| Work order |
Write out the listing, please, but only from its first line through the line containing "presented Grok at", exactly as given and without pictures.

Top of Information

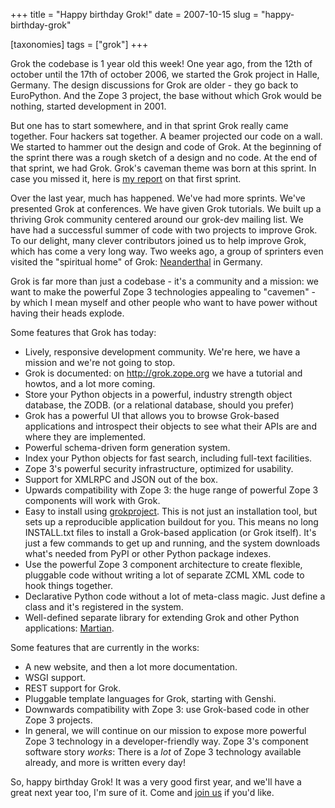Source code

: +++
title = "Happy birthday Grok!"
date = 2007-10-15
slug = "happy-birthday-grok"

[taxonomies]
tags = ["grok"]
+++

Grok the codebase is 1 year old this week! One year ago, from the 12th
of october until the 17th of october 2006, we started the Grok project
in Halle, Germany. The design discussions for Grok are older - they go
back to EuroPython. And the Zope 3 project, the base without which Grok
would be nothing, started development in 2001.

But one has to start somewhere, and in that sprint Grok really came together.
Four hackers sat together. A beamer projected our code on a wall. We started to
hammer out the design and code of Grok. At the beginning of the sprint there
was a rough sketch of a design and no code. At the end of that sprint, we had
Grok. Grok's caveman theme was born at this sprint. In case you missed it, here
is [my report](@/posts/grok-or-what-i-did-on-my-holiday.md) on that first
sprint.

Over the last year, much has happened. We've had more sprints. We've
presented Grok at conferences. We have given Grok tutorials. We built up
a thriving Grok community centered around our grok-dev mailing list. We
have had a successful summer of code with two projects to improve Grok.
To our delight, many clever contributors joined us to help improve Grok,
which has come a very long way. Two weeks ago, a group of sprinters even
visited the "spiritual home" of Grok:
[Neanderthal](http://en.wikipedia.org/wiki/Neanderthal%2C_Germany) in
Germany.

Grok is far more than just a codebase - it's a community and a mission:
we want to make the powerful Zope 3 technologies appealing to
"cavemen" - by which I mean myself and other people who want to have
power without having their heads explode.

Some features that Grok has today:

- Lively, responsive development community. We're here, we have a
  mission and we're not going to stop.
- Grok is documented: on <http://grok.zope.org> we have a tutorial and
  howtos, and a lot more coming.
- Store your Python objects in a powerful, industry strength object
  database, the ZODB. (or a relational database, should you prefer)
- Grok has a powerful UI that allows you to browse Grok-based
  applications and introspect their objects to see what their APIs are
  and where they are implemented.
- Powerful schema-driven form generation system.
- Index your Python objects for fast search, including full-text
  facilities.
- Zope 3's powerful security infrastructure, optimized for usability.
- Support for XMLRPC and JSON out of the box.
- Upwards compatibility with Zope 3: the huge range of powerful Zope 3
  components will work with Grok.
- Easy to install using
  [grokproject](http://pypi.python.org/pypi/grokproject). This is not
  just an installation tool, but sets up a reproducible application
  buildout for you. This means no long INSTALL.txt files to install a
  Grok-based application (or Grok itself). It's just a few commands to
  get up and running, and the system downloads what's needed from PyPI
  or other Python package indexes.
- Use the powerful Zope 3 component architecture to create flexible,
  pluggable code without writing a lot of separate ZCML XML code to hook
  things together.
- Declarative Python code without a lot of meta-class magic. Just define
  a class and it's registered in the system.
- Well-defined separate library for extending Grok and other Python
  applications: [Martian](http://pypi.python.org/pypi/martian).

Some features that are currently in the works:

- A new website, and then a lot more documentation.
- WSGI support.
- REST support for Grok.
- Pluggable template languages for Grok, starting with Genshi.
- Downwards compatibility with Zope 3: use Grok-based code in other Zope
  3 projects.
- In general, we will continue on our mission to expose more powerful
  Zope 3 technology in a developer-friendly way. Zope 3's component
  software story _works_: There is a _lot_ of Zope 3 technology
  available already, and more is written every day!

So, happy birthday Grok! It was a very good first year, and we'll have a
great next year too, I'm sure of it. Come and [join
us](http://mail.zope.org/mailman/listinfo/grok-dev) if you'd like.

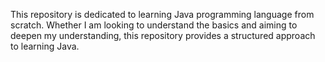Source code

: This repository is dedicated to learning Java programming language from scratch. Whether I am looking to understand the basics and  aiming to deepen my understanding, this repository provides a structured approach to learning Java.
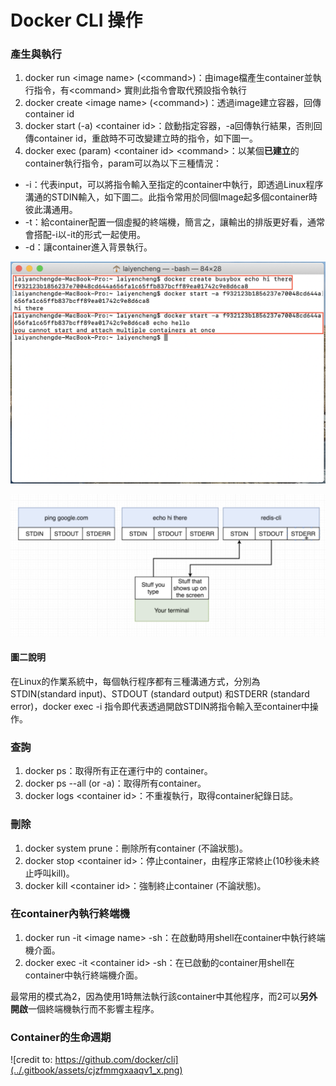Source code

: # Docker CLI 操作

### 產生與執行

1. docker run &lt;image name&gt;  \(&lt;command&gt;\)：由image檔產生container並執行指令，有&lt;command&gt; 實則此指令會取代預設指令執行
2. docker create &lt;image name&gt; \(&lt;command&gt;\)：透過image建立容器，回傳container id
3. docker start \(-a\)  &lt;container id&gt;：啟動指定容器，-a回傳執行結果，否則回傳container id，重啟時不可改變建立時的指令，如下圖一。
4. docker exec \(param\) &lt;container id&gt; &lt;command&gt;：以某個**已建立**的container執行指令，param可以為以下三種情況：

* -i：代表input，可以將指令輸入至指定的container中執行，即透過Linux程序溝通的STDIN輸入，如下圖二。此指令常用於同個Image起多個container時彼此溝通用。
* -t：給container配置一個虛擬的終端機，簡言之，讓輸出的排版更好看，通常會搭配-i以-it的形式一起使用。
* -d：讓container進入背景執行。

![&amp;lt;&#x5716;&#x4E00;&amp;gt;  docker start &#x4E0D;&#x53EF;&#x6539;&#x8B8A;create&#x6642;&#x4E0B;&#x7684;&#x6307;&#x4EE4;](../.gitbook/assets/jie-tu-20200825-xia-wu-2.45.19.png)

![&amp;lt;&#x5716;&#x4E8C;&amp;gt;  credit to: Stephen Grider](../.gitbook/assets/jie-tu-20200825-xia-wu-4.02.16.png)

#### 圖二說明

在Linux的作業系統中，每個執行程序都有三種溝通方式，分別為STDIN\(standard input\)、STDOUT \(standard output\) 和STDERR \(standard error\)，docker exec -i 指令即代表透過開啟STDIN將指令輸入至container中操作。

### 查詢

1. docker ps：取得所有正在運行中的 container。
2. docker ps --all \(or -a\)：取得所有container。
3. docker logs &lt;container id&gt;：不重複執行，取得container紀錄日誌。

### 刪除

1. docker system prune：刪除所有container \(不論狀態\)。
2. docker stop &lt;container id&gt;：停止container，由程序正常終止\(10秒後未終止呼叫kill\)。
3. docker kill &lt;container id&gt;：強制終止container \(不論狀態\)。

### 在container內執行終端機

1. docker run -it &lt;image name&gt; -sh：在啟動時用shell在container中執行終端機介面。
2. docker exec -it &lt;container id&gt; -sh：在已啟動的container用shell在container中執行終端機介面。

最常用的模式為2，因為使用1時無法執行該container中其他程序，而2可以**另外開啟**一個終端機執行而不影響主程序。

### Container的生命週期

![credit to: https://github.com/docker/cli](../.gitbook/assets/cjzfmmgxaaqv1_x.png)



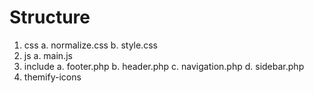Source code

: # Structure
  1. css
    a. normalize.css
    b. style.css
  2. js
    a. main.js
  3. include
      a. footer.php
      b. header.php
      c. navigation.php
      d. sidebar.php
  4. themify-icons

Bottom of Information

| Reply |
Source code

: +++
title = "Happy birthday Grok!"
date = 2007-10-15
slug = "happy-birthday-grok"

[taxonomies]
tags = ["grok"]
+++

Grok the codebase is 1 year old this week! One year ago, from the 12th
of october until the 17th of october 2006, we started the Grok project
in Halle, Germany. The design discussions for Grok are older - they go
back to EuroPython. And the Zope 3 project, the base without which Grok
would be nothing, started development in 2001.

But one has to start somewhere, and in that sprint Grok really came together.
Four hackers sat together. A beamer projected our code on a wall. We started to
hammer out the design and code of Grok. At the beginning of the sprint there
was a rough sketch of a design and no code. At the end of that sprint, we had
Grok. Grok's caveman theme was born at this sprint. In case you missed it, here
is [my report](@/posts/grok-or-what-i-did-on-my-holiday.md) on that first
sprint.

Over the last year, much has happened. We've had more sprints. We've
presented Grok at conferences. We have given Grok tutorials. We built up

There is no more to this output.